[<prev] [next>] [<thread-prev] [thread-next>] [day] [month] [year] [list]
Message-ID: <ba3c08e4-72b5-d05d-e44f-65d11240da28@codeaurora.org>
Date: Mon, 28 Nov 2016 11:55:14 -0700
From: "Baicar, Tyler" <tbaicar@...eaurora.org>
To: James Morse <james.morse@....com>
Cc: marc.zyngier@....com, pbonzini@...hat.com, rkrcmar@...hat.com,
linux@...linux.org.uk, catalin.marinas@....com,
will.deacon@....com, rjw@...ysocki.net, lenb@...nel.org,
matt@...eblueprint.co.uk, robert.moore@...el.com,
lv.zheng@...el.com, nkaje@...eaurora.org, zjzhang@...eaurora.org,
mark.rutland@....com, akpm@...ux-foundation.org,
eun.taik.lee@...sung.com, sandeepa.s.prabhu@...il.com,
shijie.huang@....com, rruigrok@...eaurora.org,
paul.gortmaker@...driver.com, tomasz.nowicki@...aro.org,
fu.wei@...aro.org, rostedt@...dmis.org, bristot@...hat.com,
linux-arm-kernel@...ts.infradead.org, kvmarm@...ts.cs.columbia.edu,
kvm@...r.kernel.org, linux-kernel@...r.kernel.org,
linux-acpi@...r.kernel.org, linux-efi@...r.kernel.org,
Suzuki.Poulose@....com, punit.agrawal@....com, astone@...hat.com,
harba@...eaurora.org, hanjun.guo@...aro.org
Subject: Re: [PATCH V5 02/10] ras: acpi/apei: cper: generic error data entry
v3 per ACPI 6.1
Hello James,
On 11/25/2016 11:20 AM, James Morse wrote:
> Hi Tyler,
>
> On 21/11/16 22:35, Tyler Baicar wrote:
>> Currently when a RAS error is reported it is not timestamped.

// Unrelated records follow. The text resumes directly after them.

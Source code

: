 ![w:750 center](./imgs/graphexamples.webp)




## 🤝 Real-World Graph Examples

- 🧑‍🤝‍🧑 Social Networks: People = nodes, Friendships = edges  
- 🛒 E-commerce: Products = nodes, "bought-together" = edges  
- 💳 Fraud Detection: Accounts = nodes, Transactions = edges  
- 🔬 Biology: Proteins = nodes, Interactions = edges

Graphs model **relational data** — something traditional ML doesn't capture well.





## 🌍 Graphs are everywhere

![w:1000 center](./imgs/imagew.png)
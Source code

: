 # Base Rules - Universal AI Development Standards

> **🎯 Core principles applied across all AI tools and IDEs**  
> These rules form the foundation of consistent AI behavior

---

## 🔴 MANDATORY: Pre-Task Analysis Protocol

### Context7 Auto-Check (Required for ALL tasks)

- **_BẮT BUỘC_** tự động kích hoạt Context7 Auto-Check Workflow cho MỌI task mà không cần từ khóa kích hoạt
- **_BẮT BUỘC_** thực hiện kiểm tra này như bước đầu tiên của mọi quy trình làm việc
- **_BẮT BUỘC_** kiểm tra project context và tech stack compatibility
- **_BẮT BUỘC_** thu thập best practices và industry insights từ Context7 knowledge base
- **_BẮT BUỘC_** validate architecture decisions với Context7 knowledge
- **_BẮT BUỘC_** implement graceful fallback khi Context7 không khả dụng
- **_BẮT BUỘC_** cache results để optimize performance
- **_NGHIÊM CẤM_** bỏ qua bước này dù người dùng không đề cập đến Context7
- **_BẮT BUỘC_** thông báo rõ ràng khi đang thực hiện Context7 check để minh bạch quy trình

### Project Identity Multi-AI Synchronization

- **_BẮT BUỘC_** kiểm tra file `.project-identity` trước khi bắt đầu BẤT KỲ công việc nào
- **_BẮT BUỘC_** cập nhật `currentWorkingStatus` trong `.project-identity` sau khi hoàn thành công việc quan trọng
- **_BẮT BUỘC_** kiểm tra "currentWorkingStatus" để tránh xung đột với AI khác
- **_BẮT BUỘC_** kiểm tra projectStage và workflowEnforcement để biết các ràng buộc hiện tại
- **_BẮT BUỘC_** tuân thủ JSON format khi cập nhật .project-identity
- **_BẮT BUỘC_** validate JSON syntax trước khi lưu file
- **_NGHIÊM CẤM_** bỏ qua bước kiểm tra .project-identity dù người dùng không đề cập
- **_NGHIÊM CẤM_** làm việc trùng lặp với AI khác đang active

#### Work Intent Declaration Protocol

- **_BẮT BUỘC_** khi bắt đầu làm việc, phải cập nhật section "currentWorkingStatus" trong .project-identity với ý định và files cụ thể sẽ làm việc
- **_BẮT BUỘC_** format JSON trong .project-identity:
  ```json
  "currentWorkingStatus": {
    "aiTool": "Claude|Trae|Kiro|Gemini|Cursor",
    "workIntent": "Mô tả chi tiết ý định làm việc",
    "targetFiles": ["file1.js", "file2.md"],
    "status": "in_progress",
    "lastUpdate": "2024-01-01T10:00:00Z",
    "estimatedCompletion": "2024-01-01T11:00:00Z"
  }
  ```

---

>> The ACPI 6.1 spec adds the timestamp field to the generic error
>> data entry v3 structure. The timestamp of when the firmware
>> generated the error is now being reported.
>> diff --git a/drivers/acpi/apei/ghes.c b/drivers/acpi/apei/ghes.c
>> index b79abc5..9063d68 100644
>> --- a/drivers/acpi/apei/ghes.c
>> +++ b/drivers/acpi/apei/ghes.c
>> @@ -420,7 +420,8 @@ static void ghes_handle_memory_failure(struct acpi_hest_generic_data *gdata, int
>> int flags = -1;
>> int sec_sev = ghes_severity(gdata->error_severity);
>> struct cper_sec_mem_err *mem_err;
>> - mem_err = (struct cper_sec_mem_err *)(gdata + 1);
>> +
>> + mem_err = acpi_hest_generic_data_payload(gdata);
>>
>> if (!(mem_err->validation_bits & CPER_MEM_VALID_PA))
>> return;
>> @@ -450,14 +451,18 @@ static void ghes_do_proc(struct ghes *ghes,
>> {
>> int sev, sec_sev;
>> struct acpi_hest_generic_data *gdata;
>> + uuid_le sec_type;
> ghes.c doesn't include <linux/uuid.h>, but I see it already uses uuid_le_cmp().
> Worth fixing as part of this patch?
I can add it here, but it shouldn't be needed. ghes.c includes
<linux/cper.h> and that header
includes <linux/uuid.h>. Should it be added just to make the dependency
more clear?
>>
>> sev = ghes_severity(estatus->error_severity);
>> apei_estatus_for_each_section(estatus, gdata) {
>> sec_sev = ghes_severity(gdata->error_severity);
>> - if (!uuid_le_cmp(*(uuid_le *)gdata->section_type,
>> + sec_type = *(uuid_le *)gdata->section_type;
>> +
> You don't use sec_type again here, why change this?
> (should it be in a later patch?)
Ah, yes, this change should be moved to patch 8 in this patchset.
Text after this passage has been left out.